Unlike the Republicans with their powerful preference for obvious, well-known front-runners, Democrats have nominated several dark horse candidates in recent years, but with decidedly mixed results. Senator George McGovern from the sparsely-populated state of South Dakota became the Democratic nominee in 1972 but went on to lose 49 of 50 states (including South Dakota). The one-term governor of Georgia, Jimmy Carter, emerged as the unexpected nominee in ’76 and won a close race for the White House, but became a deeply unpopular one-term president whose sanctimonious reputation burdened his party for decades.
Yes, the GOP might follow the occasional Democratic example and select from an array of appealing and promising fresh faces in 2012, with potential candidacies from Governors Tim Pawlenty of Minnesota, Mitch Daniels of Indiana, Chris Christie of New Jersey, Bobby Jindal of Louisiana, and Senator John Thune of, yes, South Dakota.
The most likely outcome by far, however, would see the GOP reverting to form and selecting this year’s well-known heir apparent: former Massachusetts Governor Mitt Romney. He came close to wresting the nomination from John McCain two years ago and ran a credible, well-financed national campaign. His most serious opposition might come from two other figures who ran national campaigns last time: Mike Huckabee and Sarah Palin. But Huckabee’s 2008 presidential run, powered by his formidable communications skill, suffered consistently from limited financial resources and he’s made little progress in building his fund-raising base. Palin also inspired millions of Republicans after her selection as Vice Presidential nominee, but with a series of rookie gaffes and a polarizing persona her one experience as a national candidate can hardly qualify as an unmitigated success.

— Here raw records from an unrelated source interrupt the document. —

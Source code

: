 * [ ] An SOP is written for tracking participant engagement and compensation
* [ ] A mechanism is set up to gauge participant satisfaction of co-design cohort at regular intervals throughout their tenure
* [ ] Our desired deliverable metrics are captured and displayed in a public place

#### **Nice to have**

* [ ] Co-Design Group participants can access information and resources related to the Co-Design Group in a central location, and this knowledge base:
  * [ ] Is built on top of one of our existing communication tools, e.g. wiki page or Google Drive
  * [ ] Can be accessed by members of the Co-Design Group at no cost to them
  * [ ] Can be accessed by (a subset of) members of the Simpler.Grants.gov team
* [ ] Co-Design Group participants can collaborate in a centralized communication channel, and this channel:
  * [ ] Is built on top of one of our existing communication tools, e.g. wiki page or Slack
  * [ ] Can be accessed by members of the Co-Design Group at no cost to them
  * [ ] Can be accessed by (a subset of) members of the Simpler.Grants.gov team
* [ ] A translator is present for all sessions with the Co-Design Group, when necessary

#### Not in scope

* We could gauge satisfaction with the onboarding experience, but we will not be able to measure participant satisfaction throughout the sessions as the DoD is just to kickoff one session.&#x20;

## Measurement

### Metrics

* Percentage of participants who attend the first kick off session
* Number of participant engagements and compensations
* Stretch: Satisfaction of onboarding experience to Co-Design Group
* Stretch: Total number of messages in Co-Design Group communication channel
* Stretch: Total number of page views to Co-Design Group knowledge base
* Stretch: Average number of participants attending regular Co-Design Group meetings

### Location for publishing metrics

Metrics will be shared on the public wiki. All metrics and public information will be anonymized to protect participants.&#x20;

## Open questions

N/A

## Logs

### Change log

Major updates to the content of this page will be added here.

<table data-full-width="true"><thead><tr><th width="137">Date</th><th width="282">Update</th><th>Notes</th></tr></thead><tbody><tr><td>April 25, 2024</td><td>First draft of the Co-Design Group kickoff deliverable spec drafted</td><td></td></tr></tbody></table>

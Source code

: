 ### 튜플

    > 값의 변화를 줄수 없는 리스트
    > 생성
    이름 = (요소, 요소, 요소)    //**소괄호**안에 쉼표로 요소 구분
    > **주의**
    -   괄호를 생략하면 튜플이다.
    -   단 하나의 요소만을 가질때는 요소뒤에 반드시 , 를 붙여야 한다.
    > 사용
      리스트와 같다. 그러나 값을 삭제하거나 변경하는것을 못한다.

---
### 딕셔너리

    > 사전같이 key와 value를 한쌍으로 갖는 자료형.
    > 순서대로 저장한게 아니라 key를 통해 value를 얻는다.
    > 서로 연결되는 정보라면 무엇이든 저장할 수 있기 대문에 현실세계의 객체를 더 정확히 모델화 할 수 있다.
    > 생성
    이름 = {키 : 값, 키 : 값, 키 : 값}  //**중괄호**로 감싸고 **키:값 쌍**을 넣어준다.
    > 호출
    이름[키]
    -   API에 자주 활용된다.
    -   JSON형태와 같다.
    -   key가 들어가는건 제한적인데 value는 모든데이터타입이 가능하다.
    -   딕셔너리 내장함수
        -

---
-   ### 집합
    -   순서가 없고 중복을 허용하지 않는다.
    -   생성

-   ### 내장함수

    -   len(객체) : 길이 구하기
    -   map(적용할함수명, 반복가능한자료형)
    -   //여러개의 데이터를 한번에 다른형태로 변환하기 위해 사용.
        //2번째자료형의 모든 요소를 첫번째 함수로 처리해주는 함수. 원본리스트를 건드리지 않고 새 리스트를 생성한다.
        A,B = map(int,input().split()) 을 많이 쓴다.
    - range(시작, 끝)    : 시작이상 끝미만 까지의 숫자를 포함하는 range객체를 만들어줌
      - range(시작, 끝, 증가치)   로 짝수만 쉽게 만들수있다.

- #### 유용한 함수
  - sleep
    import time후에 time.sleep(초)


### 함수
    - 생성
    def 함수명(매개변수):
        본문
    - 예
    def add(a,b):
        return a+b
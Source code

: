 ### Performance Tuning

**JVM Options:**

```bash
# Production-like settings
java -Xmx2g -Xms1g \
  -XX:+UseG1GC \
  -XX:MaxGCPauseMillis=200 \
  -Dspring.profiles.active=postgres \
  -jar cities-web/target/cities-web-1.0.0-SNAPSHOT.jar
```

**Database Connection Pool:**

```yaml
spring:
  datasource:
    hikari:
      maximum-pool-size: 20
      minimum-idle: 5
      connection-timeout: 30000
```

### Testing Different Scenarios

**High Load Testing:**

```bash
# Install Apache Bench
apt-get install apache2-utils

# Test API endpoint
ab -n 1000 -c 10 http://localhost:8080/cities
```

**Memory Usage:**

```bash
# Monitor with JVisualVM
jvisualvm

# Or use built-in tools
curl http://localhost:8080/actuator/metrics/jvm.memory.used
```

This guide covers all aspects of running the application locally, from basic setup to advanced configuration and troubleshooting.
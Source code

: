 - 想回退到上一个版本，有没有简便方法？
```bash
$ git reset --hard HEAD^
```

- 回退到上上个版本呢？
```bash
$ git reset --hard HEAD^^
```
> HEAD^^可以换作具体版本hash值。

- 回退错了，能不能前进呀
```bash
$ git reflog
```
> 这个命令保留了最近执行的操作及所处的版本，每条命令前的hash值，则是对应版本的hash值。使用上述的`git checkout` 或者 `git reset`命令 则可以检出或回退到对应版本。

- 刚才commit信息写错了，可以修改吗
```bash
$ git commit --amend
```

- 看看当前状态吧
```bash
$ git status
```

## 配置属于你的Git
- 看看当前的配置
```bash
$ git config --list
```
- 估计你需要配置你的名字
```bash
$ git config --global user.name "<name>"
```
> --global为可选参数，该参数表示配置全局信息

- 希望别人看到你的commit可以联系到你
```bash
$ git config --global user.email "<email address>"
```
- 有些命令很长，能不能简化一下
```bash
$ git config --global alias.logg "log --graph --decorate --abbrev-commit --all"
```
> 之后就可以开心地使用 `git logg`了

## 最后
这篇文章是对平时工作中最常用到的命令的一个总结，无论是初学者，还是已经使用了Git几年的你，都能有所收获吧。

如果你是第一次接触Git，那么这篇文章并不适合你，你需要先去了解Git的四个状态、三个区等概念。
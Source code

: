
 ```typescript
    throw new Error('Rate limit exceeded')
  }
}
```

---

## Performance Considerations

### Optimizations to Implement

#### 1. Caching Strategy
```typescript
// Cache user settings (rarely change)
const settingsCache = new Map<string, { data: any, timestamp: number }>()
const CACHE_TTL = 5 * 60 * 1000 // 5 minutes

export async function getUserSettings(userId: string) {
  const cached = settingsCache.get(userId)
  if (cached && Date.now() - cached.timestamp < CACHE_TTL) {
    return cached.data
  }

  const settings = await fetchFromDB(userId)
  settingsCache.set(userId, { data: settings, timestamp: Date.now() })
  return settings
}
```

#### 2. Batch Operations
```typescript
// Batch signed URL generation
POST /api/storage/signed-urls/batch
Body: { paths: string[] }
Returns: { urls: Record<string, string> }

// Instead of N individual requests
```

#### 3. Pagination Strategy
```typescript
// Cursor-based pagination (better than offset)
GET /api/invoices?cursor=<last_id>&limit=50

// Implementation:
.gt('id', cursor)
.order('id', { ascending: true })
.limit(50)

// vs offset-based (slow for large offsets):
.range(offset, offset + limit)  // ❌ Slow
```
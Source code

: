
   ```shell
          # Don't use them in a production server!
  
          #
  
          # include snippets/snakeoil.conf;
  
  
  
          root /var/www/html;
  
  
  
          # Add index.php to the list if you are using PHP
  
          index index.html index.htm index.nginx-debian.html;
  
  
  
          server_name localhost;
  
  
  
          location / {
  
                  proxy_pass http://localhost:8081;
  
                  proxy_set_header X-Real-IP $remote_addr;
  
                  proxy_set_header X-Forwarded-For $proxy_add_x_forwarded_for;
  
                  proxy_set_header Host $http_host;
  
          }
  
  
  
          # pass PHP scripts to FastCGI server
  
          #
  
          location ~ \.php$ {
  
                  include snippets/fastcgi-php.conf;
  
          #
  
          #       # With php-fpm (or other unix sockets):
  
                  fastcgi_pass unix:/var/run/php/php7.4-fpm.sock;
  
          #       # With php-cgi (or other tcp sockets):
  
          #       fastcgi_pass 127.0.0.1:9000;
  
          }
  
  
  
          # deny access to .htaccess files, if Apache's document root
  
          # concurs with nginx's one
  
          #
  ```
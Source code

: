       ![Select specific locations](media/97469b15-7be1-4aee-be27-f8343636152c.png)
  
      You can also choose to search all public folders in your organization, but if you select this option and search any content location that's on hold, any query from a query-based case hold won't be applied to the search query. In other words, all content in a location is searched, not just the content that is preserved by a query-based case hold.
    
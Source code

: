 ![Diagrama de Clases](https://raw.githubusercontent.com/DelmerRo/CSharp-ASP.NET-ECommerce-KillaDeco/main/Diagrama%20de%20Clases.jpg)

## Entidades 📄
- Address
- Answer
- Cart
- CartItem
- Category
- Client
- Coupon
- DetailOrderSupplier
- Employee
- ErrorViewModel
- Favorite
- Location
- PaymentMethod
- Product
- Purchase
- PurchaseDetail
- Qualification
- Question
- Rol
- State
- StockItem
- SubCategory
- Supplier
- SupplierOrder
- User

Romney remains the safe choice – last time’s runner up for the nomination, and a mainstream conservative broadly acceptable to many Tea Party insurgents as well as veteran office-holders.
Most of all, the suave and savvy candidate has history on his side. The last two generations prove that Republicans award their nomination to the obvious guy who’s next in line. For 2012, that means that Mitt’s the Man.